(Records from a dataset)

◇ ◇ ◇ ◇

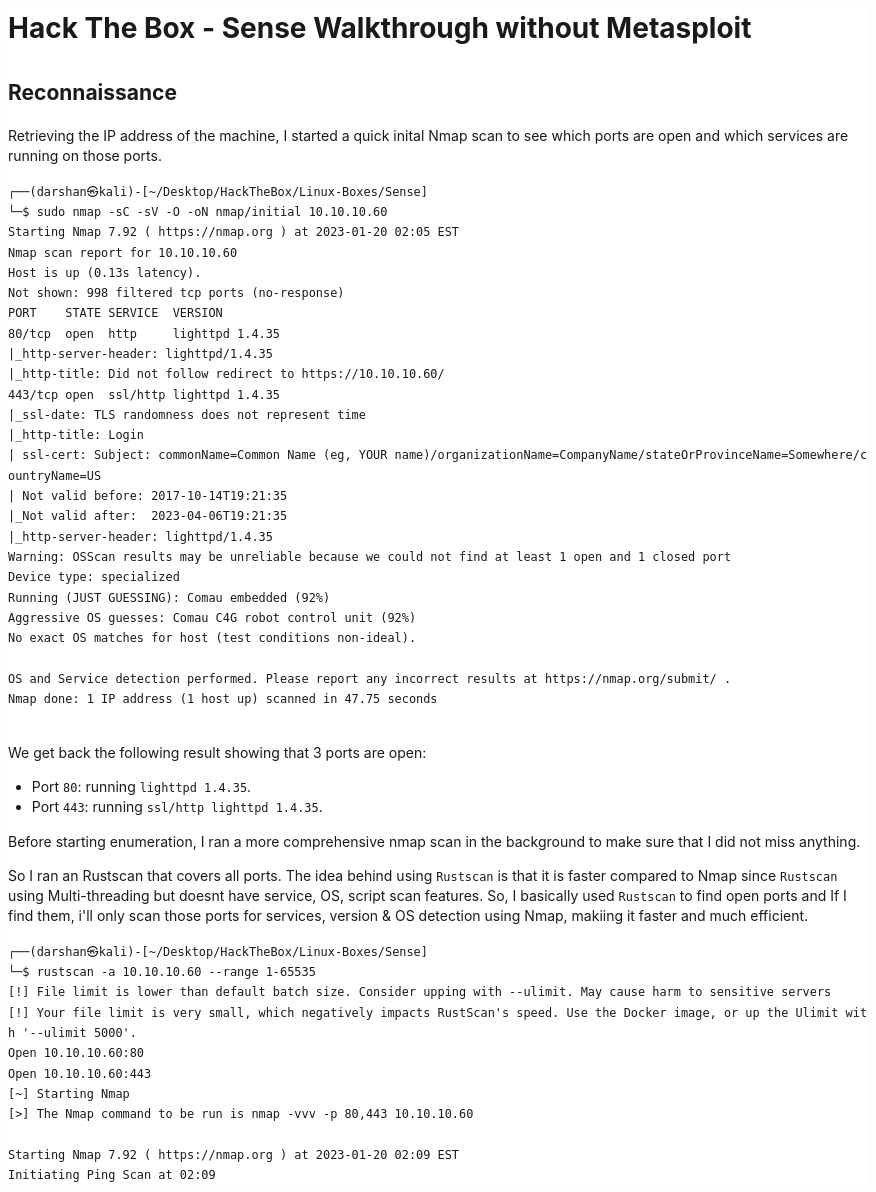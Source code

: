 # Hack The Box - Sense Walkthrough without Metasploit

## Reconnaissance
Retrieving the IP address of the machine, I started a quick inital Nmap scan to see which ports are open and which services are running on those ports.

```
┌──(darshan㉿kali)-[~/Desktop/HackTheBox/Linux-Boxes/Sense]
└─$ sudo nmap -sC -sV -O -oN nmap/initial 10.10.10.60
Starting Nmap 7.92 ( https://nmap.org ) at 2023-01-20 02:05 EST
Nmap scan report for 10.10.10.60
Host is up (0.13s latency).
Not shown: 998 filtered tcp ports (no-response)
PORT    STATE SERVICE  VERSION
80/tcp  open  http     lighttpd 1.4.35
|_http-server-header: lighttpd/1.4.35
|_http-title: Did not follow redirect to https://10.10.10.60/
443/tcp open  ssl/http lighttpd 1.4.35
|_ssl-date: TLS randomness does not represent time
|_http-title: Login
| ssl-cert: Subject: commonName=Common Name (eg, YOUR name)/organizationName=CompanyName/stateOrProvinceName=Somewhere/countryName=US
| Not valid before: 2017-10-14T19:21:35
|_Not valid after:  2023-04-06T19:21:35
|_http-server-header: lighttpd/1.4.35
Warning: OSScan results may be unreliable because we could not find at least 1 open and 1 closed port
Device type: specialized
Running (JUST GUESSING): Comau embedded (92%)
Aggressive OS guesses: Comau C4G robot control unit (92%)
No exact OS matches for host (test conditions non-ideal).

OS and Service detection performed. Please report any incorrect results at https://nmap.org/submit/ .
Nmap done: 1 IP address (1 host up) scanned in 47.75 seconds
                                                               
```

We get back the following result showing that 3 ports are open:
- Port `80`: running `lighttpd 1.4.35`.
- Port `443`: running `ssl/http lighttpd 1.4.35`.


Before starting enumeration, I ran a more comprehensive nmap scan in the background to make sure that I did not miss anything.

So I ran an Rustscan that covers all ports. The idea behind using `Rustscan` is that it is faster compared to Nmap since `Rustscan` using Multi-threading but doesnt have service, OS, script scan features. So, I basically used `Rustscan` to find open ports and If I find them, i'll only scan those ports for services, version & OS detection using Nmap, makiing it faster and much efficient.

```
┌──(darshan㉿kali)-[~/Desktop/HackTheBox/Linux-Boxes/Sense]
└─$ rustscan -a 10.10.10.60 --range 1-65535
[!] File limit is lower than default batch size. Consider upping with --ulimit. May cause harm to sensitive servers
[!] Your file limit is very small, which negatively impacts RustScan's speed. Use the Docker image, or up the Ulimit with '--ulimit 5000'. 
Open 10.10.10.60:80
Open 10.10.10.60:443
[~] Starting Nmap
[>] The Nmap command to be run is nmap -vvv -p 80,443 10.10.10.60

Starting Nmap 7.92 ( https://nmap.org ) at 2023-01-20 02:09 EST
Initiating Ping Scan at 02:09
```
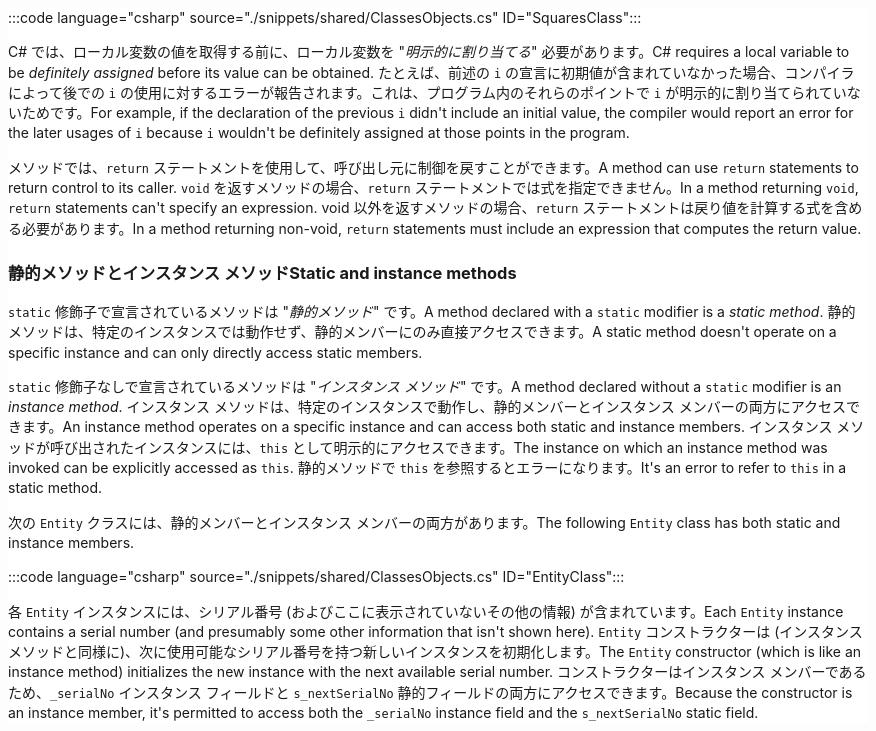 :::code language="csharp" source="./snippets/shared/ClassesObjects.cs" ID="SquaresClass":::

<span data-ttu-id="5dd16-187">C# では、ローカル変数の値を取得する前に、ローカル変数を "*明示的に割り当てる*" 必要があります。</span><span class="sxs-lookup"><span data-stu-id="5dd16-187">C# requires a local variable to be *definitely assigned* before its value can be obtained.</span></span> <span data-ttu-id="5dd16-188">たとえば、前述の `i` の宣言に初期値が含まれていなかった場合、コンパイラによって後での `i` の使用に対するエラーが報告されます。これは、プログラム内のそれらのポイントで `i` が明示的に割り当てられていないためです。</span><span class="sxs-lookup"><span data-stu-id="5dd16-188">For example, if the declaration of the previous `i` didn't include an initial value, the compiler would report an error for the later usages of `i` because `i` wouldn't be definitely assigned at those points in the program.</span></span>

<span data-ttu-id="5dd16-189">メソッドでは、`return` ステートメントを使用して、呼び出し元に制御を戻すことができます。</span><span class="sxs-lookup"><span data-stu-id="5dd16-189">A method can use `return` statements to return control to its caller.</span></span> <span data-ttu-id="5dd16-190">`void` を返すメソッドの場合、`return` ステートメントでは式を指定できません。</span><span class="sxs-lookup"><span data-stu-id="5dd16-190">In a method returning `void`, `return` statements can't specify an expression.</span></span> <span data-ttu-id="5dd16-191">void 以外を返すメソッドの場合、`return` ステートメントは戻り値を計算する式を含める必要があります。</span><span class="sxs-lookup"><span data-stu-id="5dd16-191">In a method returning non-void, `return` statements must include an expression that computes the return value.</span></span>

### <a name="static-and-instance-methods"></a><span data-ttu-id="5dd16-192">静的メソッドとインスタンス メソッド</span><span class="sxs-lookup"><span data-stu-id="5dd16-192">Static and instance methods</span></span>

<span data-ttu-id="5dd16-193">`static` 修飾子で宣言されているメソッドは "*静的メソッド*" です。</span><span class="sxs-lookup"><span data-stu-id="5dd16-193">A method declared with a `static` modifier is a *static method*.</span></span> <span data-ttu-id="5dd16-194">静的メソッドは、特定のインスタンスでは動作せず、静的メンバーにのみ直接アクセスできます。</span><span class="sxs-lookup"><span data-stu-id="5dd16-194">A static method doesn't operate on a specific instance and can only directly access static members.</span></span>

<span data-ttu-id="5dd16-195">`static` 修飾子なしで宣言されているメソッドは "*インスタンス メソッド*" です。</span><span class="sxs-lookup"><span data-stu-id="5dd16-195">A method declared without a `static` modifier is an *instance method*.</span></span> <span data-ttu-id="5dd16-196">インスタンス メソッドは、特定のインスタンスで動作し、静的メンバーとインスタンス メンバーの両方にアクセスできます。</span><span class="sxs-lookup"><span data-stu-id="5dd16-196">An instance method operates on a specific instance and can access both static and instance members.</span></span> <span data-ttu-id="5dd16-197">インスタンス メソッドが呼び出されたインスタンスには、`this` として明示的にアクセスできます。</span><span class="sxs-lookup"><span data-stu-id="5dd16-197">The instance on which an instance method was invoked can be explicitly accessed as `this`.</span></span> <span data-ttu-id="5dd16-198">静的メソッドで `this` を参照するとエラーになります。</span><span class="sxs-lookup"><span data-stu-id="5dd16-198">It's an error to refer to `this` in a static method.</span></span>

<span data-ttu-id="5dd16-199">次の `Entity` クラスには、静的メンバーとインスタンス メンバーの両方があります。</span><span class="sxs-lookup"><span data-stu-id="5dd16-199">The following `Entity` class has both static and instance members.</span></span>

:::code language="csharp" source="./snippets/shared/ClassesObjects.cs" ID="EntityClass":::

<span data-ttu-id="5dd16-200">各 `Entity` インスタンスには、シリアル番号 (およびここに表示されていないその他の情報) が含まれています。</span><span class="sxs-lookup"><span data-stu-id="5dd16-200">Each `Entity` instance contains a serial number (and presumably some other information that isn't shown here).</span></span> <span data-ttu-id="5dd16-201">`Entity` コンストラクターは (インスタンス メソッドと同様に)、次に使用可能なシリアル番号を持つ新しいインスタンスを初期化します。</span><span class="sxs-lookup"><span data-stu-id="5dd16-201">The `Entity` constructor (which is like an instance method) initializes the new instance with the next available serial number.</span></span> <span data-ttu-id="5dd16-202">コンストラクターはインスタンス メンバーであるため、`_serialNo` インスタンス フィールドと `s_nextSerialNo` 静的フィールドの両方にアクセスできます。</span><span class="sxs-lookup"><span data-stu-id="5dd16-202">Because the constructor is an instance member, it's permitted to access both the `_serialNo` instance field and the `s_nextSerialNo` static field.</span></span>
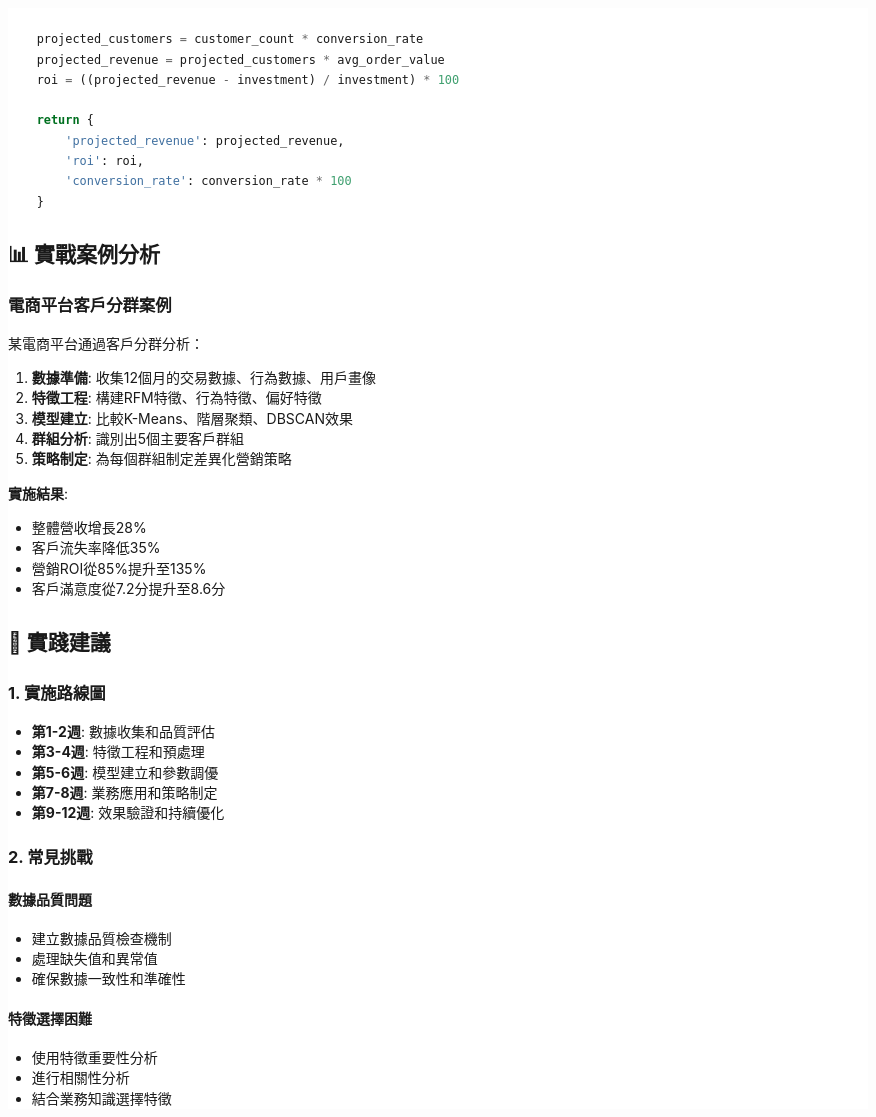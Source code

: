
 ```python
    
    projected_customers = customer_count * conversion_rate
    projected_revenue = projected_customers * avg_order_value
    roi = ((projected_revenue - investment) / investment) * 100
    
    return {
        'projected_revenue': projected_revenue,
        'roi': roi,
        'conversion_rate': conversion_rate * 100
    }
```

## 📊 實戰案例分析

### 電商平台客戶分群案例

某電商平台通過客戶分群分析：

1. **數據準備**: 收集12個月的交易數據、行為數據、用戶畫像
2. **特徵工程**: 構建RFM特徵、行為特徵、偏好特徵
3. **模型建立**: 比較K-Means、階層聚類、DBSCAN效果
4. **群組分析**: 識別出5個主要客戶群組
5. **策略制定**: 為每個群組制定差異化營銷策略

**實施結果**:
- 整體營收增長28%
- 客戶流失率降低35%
- 營銷ROI從85%提升至135%
- 客戶滿意度從7.2分提升至8.6分

## 🚀 實踐建議

### 1. 實施路線圖

- **第1-2週**: 數據收集和品質評估
- **第3-4週**: 特徵工程和預處理
- **第5-6週**: 模型建立和參數調優
- **第7-8週**: 業務應用和策略制定
- **第9-12週**: 效果驗證和持續優化

### 2. 常見挑戰

#### 數據品質問題
- 建立數據品質檢查機制
- 處理缺失值和異常值
- 確保數據一致性和準確性

#### 特徵選擇困難
- 使用特徵重要性分析
- 進行相關性分析
- 結合業務知識選擇特徵
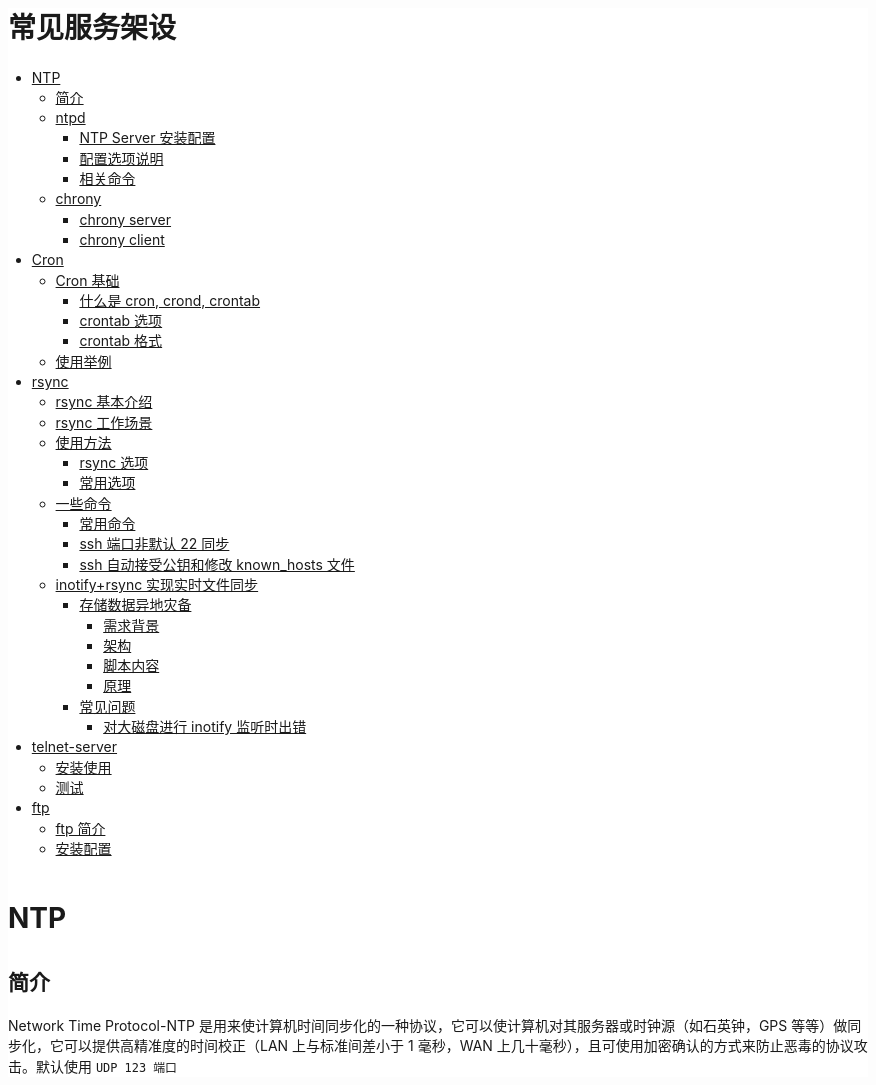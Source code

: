 # 常见服务架设



* [NTP](#ntp)
    * [简介](#简介)
    * [ntpd](#ntpd)
        * [NTP Server 安装配置](#ntp-server-安装配置)
        * [配置选项说明](#配置选项说明)
        * [相关命令](#相关命令)
    * [chrony](#chrony)
        * [chrony server](#chrony-server)
        * [chrony client](#chrony-client)
* [Cron](#cron)
    * [Cron 基础](#cron-基础)
        * [什么是 cron, crond, crontab](#什么是-cron-crond-crontab)
        * [crontab 选项](#crontab-选项)
        * [crontab 格式](#crontab-格式)
    * [使用举例](#使用举例)
* [rsync](#rsync)
    * [rsync 基本介绍](#rsync-基本介绍)
    * [rsync 工作场景](#rsync-工作场景)
    * [使用方法](#使用方法)
        * [rsync 选项](#rsync-选项)
        * [常用选项](#常用选项)
    * [一些命令](#一些命令)
        * [常用命令](#常用命令)
        * [ssh 端口非默认 22 同步](#ssh-端口非默认-22-同步)
        * [ssh 自动接受公钥和修改 known_hosts 文件](#ssh-自动接受公钥和修改-known_hosts-文件)
    * [inotify+rsync 实现实时文件同步](#inotifyrsync-实现实时文件同步)
        * [存储数据异地灾备](#存储数据异地灾备)
            * [需求背景](#需求背景)
            * [架构](#架构)
            * [脚本内容](#脚本内容)
            * [原理](#原理)
        * [常见问题](#常见问题)
            * [对大磁盘进行 inotify 监听时出错](#对大磁盘进行-inotify-监听时出错)
* [telnet-server](#telnet-server)
    * [安装使用](#安装使用)
    * [测试](#测试)
* [ftp](#ftp)
    * [ftp 简介](#ftp-简介)
    * [安装配置](#安装配置)


# NTP
## 简介

Network Time Protocol-NTP 是用来使计算机时间同步化的一种协议，它可以使计算机对其服务器或时钟源（如石英钟，GPS 等等）做同步化，它可以提供高精准度的时间校正（LAN 上与标准间差小于 1 毫秒，WAN 上几十毫秒），且可使用加密确认的方式来防止恶毒的协议攻击。默认使用 `UDP 123 端口`
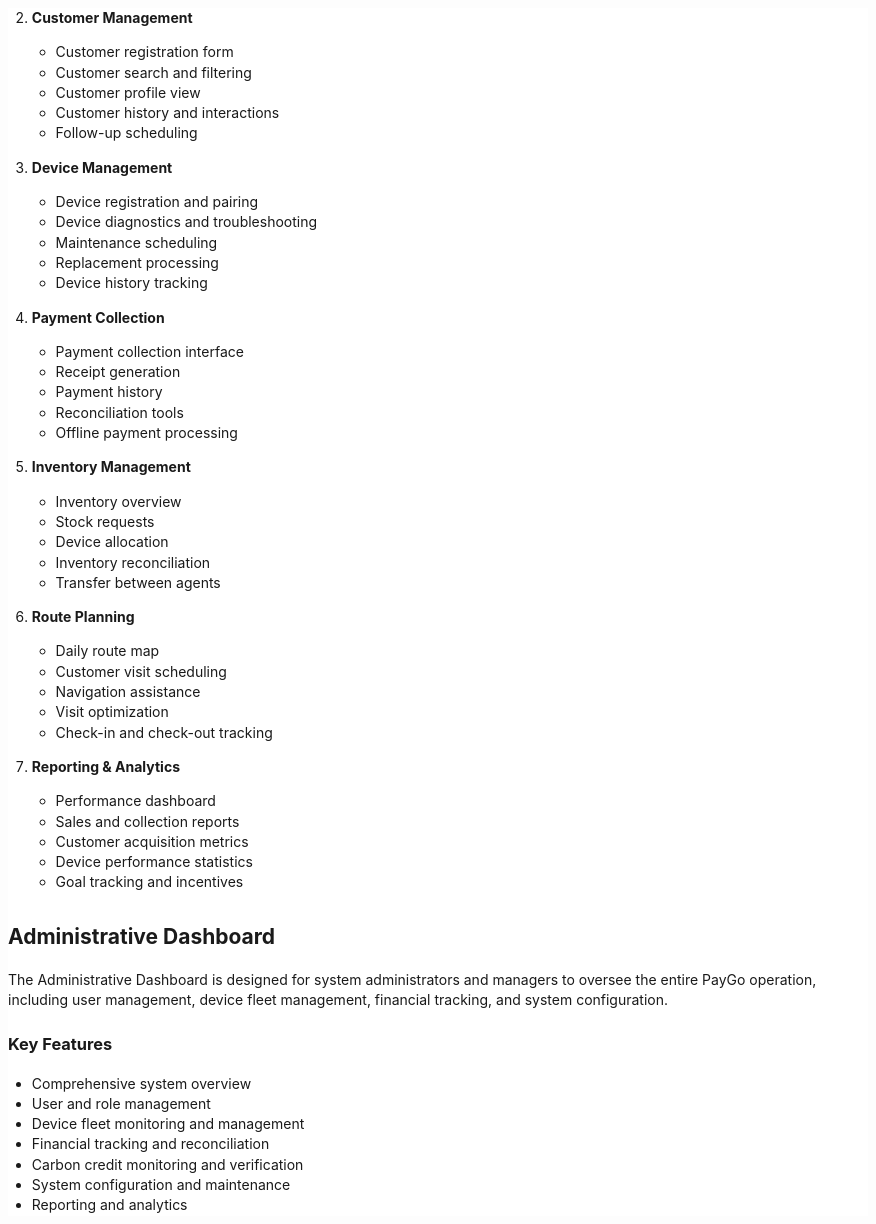 2. **Customer Management**
   - Customer registration form
   - Customer search and filtering
   - Customer profile view
   - Customer history and interactions
   - Follow-up scheduling

3. **Device Management**
   - Device registration and pairing
   - Device diagnostics and troubleshooting
   - Maintenance scheduling
   - Replacement processing
   - Device history tracking

4. **Payment Collection**
   - Payment collection interface
   - Receipt generation
   - Payment history
   - Reconciliation tools
   - Offline payment processing

5. **Inventory Management**
   - Inventory overview
   - Stock requests
   - Device allocation
   - Inventory reconciliation
   - Transfer between agents

6. **Route Planning**
   - Daily route map
   - Customer visit scheduling
   - Navigation assistance
   - Visit optimization
   - Check-in and check-out tracking

7. **Reporting & Analytics**
   - Performance dashboard
   - Sales and collection reports
   - Customer acquisition metrics
   - Device performance statistics
   - Goal tracking and incentives

## Administrative Dashboard

The Administrative Dashboard is designed for system administrators and managers to oversee the entire PayGo operation, including user management, device fleet management, financial tracking, and system configuration.

### Key Features

- Comprehensive system overview
- User and role management
- Device fleet monitoring and management
- Financial tracking and reconciliation
- Carbon credit monitoring and verification
- System configuration and maintenance
- Reporting and analytics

◇ ◇ ◇ ◇

#### To do
Check each line above for the string "registration" and return those that contain it.

#### Written answer
   - Customer registration form
   - Device registration and pairing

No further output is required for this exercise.